Fortunately, salvation was at hand in the form of Captain Sundial, who suggested that for the quintessentially English bluebell experience, a trip to Everdon Stubbs was a must, and never mind all that Coton Manor Gardens palaver.

So to buoy my flagging spirits, my good lady wife and I set forth on a Spring trip to a Northamptonshire wood. Bless her heart, she's become rather good at avoiding pot-holes in the road to avoid unnecessary suffering on my part, but with the state of the roads these days, that doubles your mileage.

Everdon Stubbs is 70 acres of ancient semi-natural woodland owned by the Woodland Trust. At this time of year, most of it is carpeted in bluebells. The fragrance has to be experienced to be believed.
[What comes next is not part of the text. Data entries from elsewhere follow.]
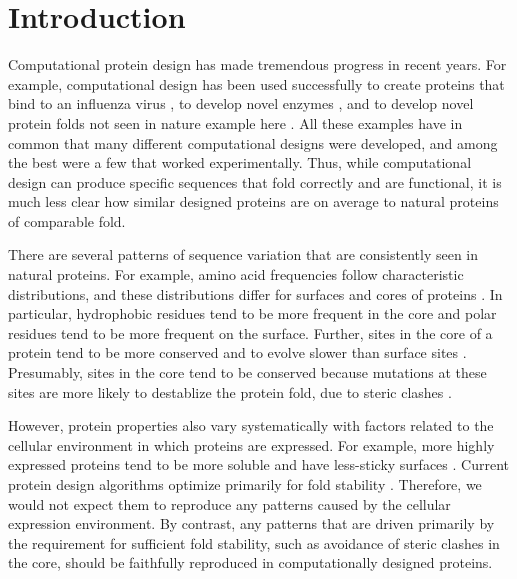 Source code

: \documentclass[12pt]{article}
\begin{document}
\section{Introduction}
\label{Introduction}

Computational protein design has made tremendous progress in recent years. For example, computational design has been used successfully to create proteins that bind to an influenza virus \citep{Fleishman2011}, to develop novel enzymes \citep{Rothlisberger2008}, and to develop novel protein folds not seen in nature example here \citep{Kuhlman2003}. All these examples have in common that many different computational designs were developed, and among the best were a few that worked experimentally. Thus, while computational design can produce specific sequences that fold correctly and are functional, it is much less clear how similar designed proteins are on average to natural proteins of comparable fold.

There are several patterns of sequence variation that are consistently seen in natural proteins. For example, amino acid frequencies follow characteristic distributions, and these distributions differ for surfaces and cores of proteins \citep{Overington1992,Porto2004,Bastolla2005,Moelbertetal2004}. In particular, hydrophobic residues tend to be more frequent in the core and polar residues tend to be more frequent on the surface. Further, sites in the core of a protein tend to be more conserved and to evolve slower than surface sites \citep{MirnyShakhnovich1999,Goldman1998,Bustamante2000,Conant2009,Franzosa2009,Ramsey2011,Scherreretal2012,MeyerWilke2012}. Presumably, sites in the core tend to be conserved because mutations at these sites are more likely to destablize the protein fold, due to steric clashes \citep{ChothiaFinkelstein1990}.

However, protein properties also vary systematically with factors related to the cellular environment in which proteins are expressed. For example, more highly expressed proteins tend to be more soluble and have less-sticky surfaces \citep{Tartagliaetal2007,Levyetal2012}. Current protein design algorithms optimize primarily for fold stability \citep{Butterfoss2006, Das2008}. Therefore, we would not expect them to reproduce any patterns caused by the cellular expression environment. By contrast, any patterns that are driven primarily by the requirement for sufficient fold stability, such as avoidance of steric clashes in the core, should be faithfully reproduced in computationally designed proteins.
\end{document}
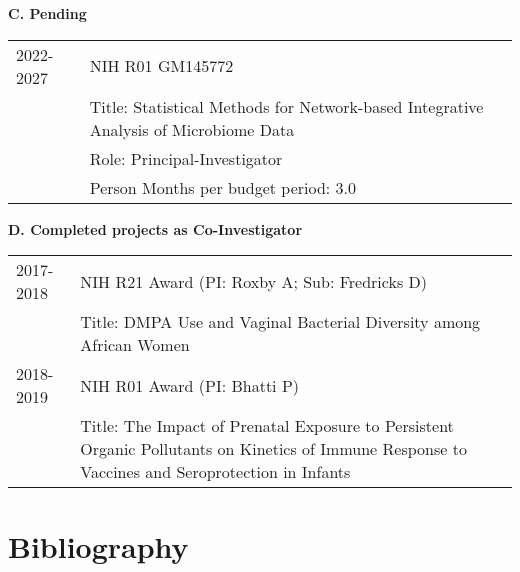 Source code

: \documentclass[10pt]{article}
\begin{document}
\textbf{C. Pending}

\begin{table}[H]
\hskip0.9cm\begin{tabular}{p{1.6cm}p{12cm}}
2022-2027 & NIH R01 GM145772 \\
& Title: Statistical Methods for Network-based Integrative Analysis of Microbiome Data \\
& Role: Principal-Investigator\\
& Person Months per budget period: 3.0
\end{tabular}
\end{table}
%


 \textbf{D. Completed projects as Co-Investigator}
\begin{table}[H]
\hskip0.9cm\begin{tabular}{p{1.6cm}p{12cm}}
2017-2018 & NIH R21 Award (PI: Roxby A; Sub: Fredricks D)\\
&		Title: DMPA Use and Vaginal Bacterial Diversity among African Women\\
2018-2019 & NIH R01 Award (PI: Bhatti P)\\
&	Title: The Impact of Prenatal Exposure to Persistent Organic Pollutants on Kinetics of Immune Response to Vaccines and Seroprotection in Infants\\
\end{tabular}
\end{table}

\section{Bibliography}
\end{document}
The bits that aren't covered in bluebells are covered in badger poo. I can't vouch for it personally, but I imagine that this, too, has an unbelievable fragrance.

Inevitably, a place this special attracts many visitors, but we were able to wander its many paths in relative peace. Only occasionally did humankind interrupt Mother Nature and her sights and sounds.
Amongst the bluebells were other species of flower; red campion, herb robert, wood anemone, yellow archangel, stitchwort and dog's mercury. There were many types of tree; oak, beech, silver birch, sycamore, wild cherry, hornbeam and hazel. Birdsong permeated the wood, the blackbirds and song thrushes from within interweaving with cuckoo and yellowhammer without.
All in all, a jolly pleasant afternoon, especially as on the way home, we stopped off for tea and cake in nearby Upper Stowe.